Computing inverse of a singular matrix for your ML model in Numpy/PyTorch/TensorFlow
Fix also works for Mahalabonis distance calculation in Python (NumPy/TensorFlow/PyTorch), or any other distance measures using inverse matrix calculations over non-singular matrices.
TL;DR. Use np.linalg.pinv() instead of np.linalg.inv() to calculate the inverse of your matrix!
I was calculating the pair-wise distance matrix using scipy.spatial.distance.pdist(). I wanted to feed my sklearn-based classifier a custom loss function and/or a distance metric.
I wrote a custom function customDistanceFunction() that will be called like scipy.spatial.distance.pdist(data,customDistanceFunction).
I was intending on calculating Mahalabonis pair-wise distance matrix simply using Pandas or NumPy because rest of my classes use just those (and sklearn). While I looked for existing Python implementations for Mahalabonis distance calculation, implementations in TensorFlow/PyTorch that I found would need more modification than I would like. My existing code has predefined formats and data types that I tried to keep consistent so far.
So I decided write my own TensorFlow/PyTorch version of the Mahalabonis distance calculation inside customDistanceFunction().
Problem I ran into: Creating a covariance matrix!
TensorFlow, scipy, and NumPy provide their own covariance (matrix) functions. In fact, TensorFlow provides THREE —-> tfp.stats.covariance, tft.covariance, tfp.stats.cholesky_covariance. The last one uses Cholesky decomposition (read more here) and can substitute the traditional covariance matrix calculation methods.
Nuances in data types, dimensions, formats and precision levels between the 3 libraries took more time of mine that I am proud to admit. The actual calculation itself is straightforward. The colors in the customDistanceFunction() each belong a single source of problems (hence they are commented).
def customDistanceFunction(x, y):
diff = x - y
#cov_mat = tfp.stats.covariance(x, y, sample_axis=0, event_axis=1) #### Issue with dimensions
#z = torch.cat((x, y), 0) #### Issue with alignment
#cov_mat = torch.cov(z, correction=1, fweights=None, aweights=None)
#inv_cov_mat = torch.linalg.inv(cov_mat)
M = np.multiply.outer(x,y).T
V = np.cov(M.T)
#IV = np.linalg.inv(np.matrix(V))#,atol=1e-15) #### I scaled my data samples in x and y to a very low precision (eg: 0.000000057).

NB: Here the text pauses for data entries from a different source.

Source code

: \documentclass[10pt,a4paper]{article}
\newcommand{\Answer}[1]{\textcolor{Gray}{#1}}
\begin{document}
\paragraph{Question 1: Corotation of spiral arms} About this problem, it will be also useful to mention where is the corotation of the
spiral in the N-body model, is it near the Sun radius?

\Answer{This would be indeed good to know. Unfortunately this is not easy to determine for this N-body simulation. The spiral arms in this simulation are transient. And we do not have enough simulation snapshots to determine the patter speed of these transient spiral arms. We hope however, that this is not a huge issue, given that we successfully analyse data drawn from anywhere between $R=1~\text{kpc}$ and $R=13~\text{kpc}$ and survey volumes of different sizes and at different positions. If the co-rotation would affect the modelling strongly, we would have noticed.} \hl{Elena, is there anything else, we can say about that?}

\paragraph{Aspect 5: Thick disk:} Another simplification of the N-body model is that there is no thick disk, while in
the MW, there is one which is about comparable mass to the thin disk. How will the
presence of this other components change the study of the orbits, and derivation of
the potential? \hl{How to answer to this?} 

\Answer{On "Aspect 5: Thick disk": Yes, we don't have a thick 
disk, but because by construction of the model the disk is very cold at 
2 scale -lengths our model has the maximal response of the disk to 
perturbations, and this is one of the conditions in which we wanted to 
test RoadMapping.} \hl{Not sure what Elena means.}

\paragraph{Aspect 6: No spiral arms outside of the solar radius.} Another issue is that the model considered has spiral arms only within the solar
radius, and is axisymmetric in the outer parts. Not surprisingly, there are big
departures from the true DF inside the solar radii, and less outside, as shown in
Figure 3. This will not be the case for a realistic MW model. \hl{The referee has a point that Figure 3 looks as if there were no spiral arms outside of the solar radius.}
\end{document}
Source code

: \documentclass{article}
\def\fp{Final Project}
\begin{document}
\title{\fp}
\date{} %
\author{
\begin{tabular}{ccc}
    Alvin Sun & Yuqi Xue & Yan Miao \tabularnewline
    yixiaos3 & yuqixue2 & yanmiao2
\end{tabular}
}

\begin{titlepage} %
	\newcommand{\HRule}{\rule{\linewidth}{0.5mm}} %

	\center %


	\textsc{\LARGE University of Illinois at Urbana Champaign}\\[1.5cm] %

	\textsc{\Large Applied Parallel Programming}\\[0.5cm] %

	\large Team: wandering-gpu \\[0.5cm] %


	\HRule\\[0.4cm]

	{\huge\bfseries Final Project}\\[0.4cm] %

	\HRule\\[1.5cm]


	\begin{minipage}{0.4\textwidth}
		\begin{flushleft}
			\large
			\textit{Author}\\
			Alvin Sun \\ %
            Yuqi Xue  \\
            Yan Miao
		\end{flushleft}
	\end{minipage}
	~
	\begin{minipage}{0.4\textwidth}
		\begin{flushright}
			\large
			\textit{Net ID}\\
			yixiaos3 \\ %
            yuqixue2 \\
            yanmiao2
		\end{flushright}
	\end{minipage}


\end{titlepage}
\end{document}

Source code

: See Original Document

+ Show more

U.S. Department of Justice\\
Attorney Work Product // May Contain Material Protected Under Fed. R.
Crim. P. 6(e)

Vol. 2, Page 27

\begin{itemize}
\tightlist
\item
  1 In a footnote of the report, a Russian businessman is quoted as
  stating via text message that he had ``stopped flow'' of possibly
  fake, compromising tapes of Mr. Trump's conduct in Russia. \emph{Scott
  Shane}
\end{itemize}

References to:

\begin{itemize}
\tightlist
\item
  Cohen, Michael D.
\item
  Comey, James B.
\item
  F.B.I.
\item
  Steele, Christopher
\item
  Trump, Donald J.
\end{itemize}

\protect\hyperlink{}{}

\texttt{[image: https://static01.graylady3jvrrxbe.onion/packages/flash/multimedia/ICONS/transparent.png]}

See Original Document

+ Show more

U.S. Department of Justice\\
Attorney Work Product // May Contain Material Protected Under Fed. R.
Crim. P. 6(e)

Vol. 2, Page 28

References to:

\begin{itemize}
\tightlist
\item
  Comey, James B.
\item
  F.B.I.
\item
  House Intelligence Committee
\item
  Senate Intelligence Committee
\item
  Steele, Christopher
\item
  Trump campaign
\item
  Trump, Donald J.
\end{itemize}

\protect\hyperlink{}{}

IV = np.linalg.pinv(np.matrix(V),rcond=1e-15)
#IV = torch.linalg.inv(torch.tensor(tf.convert_to_tensor(V)))
IV = torch.tensor(IV)
m = torch.dot(delta, torch.matmul(IV, diff))
c = torch.sqrt(m)
return c
I ended up using NumPy for base calculations and made necessary conversions where needed (BLACK code lines).
The error I encountered when I used np.linalg.inv() to calculate the matrix inverse was “Error: Singular Matrix”. Upon printing out variables and abusing my Jupyter notebook I found that my matrix determinant was ZERO!
NumPy and Python in general is very precise and go operate on very very very small values but the np.linalg.inv() function and its implementation was rounding my matrix elements to ZERO. Unfortunately, np.linalg.inv() does not take an argument for tolerance (atol= or tol=) like some other NumPy functions do.
Solution:
np.linalg.pinv() because it takes tolerance as an argument using the parameter rcond=. As you can see I kept the rcond value very low so the function np.linalg.pinv() does not round my digits off to ZERO.
My customDistanceFunction() worked like a charm and I went off to finish rest program.
BONUS: Obviously, the issue will happen if you try running kNN() using “mahalabonis as the “metric” aka kNN(metric=’mahalabonis’.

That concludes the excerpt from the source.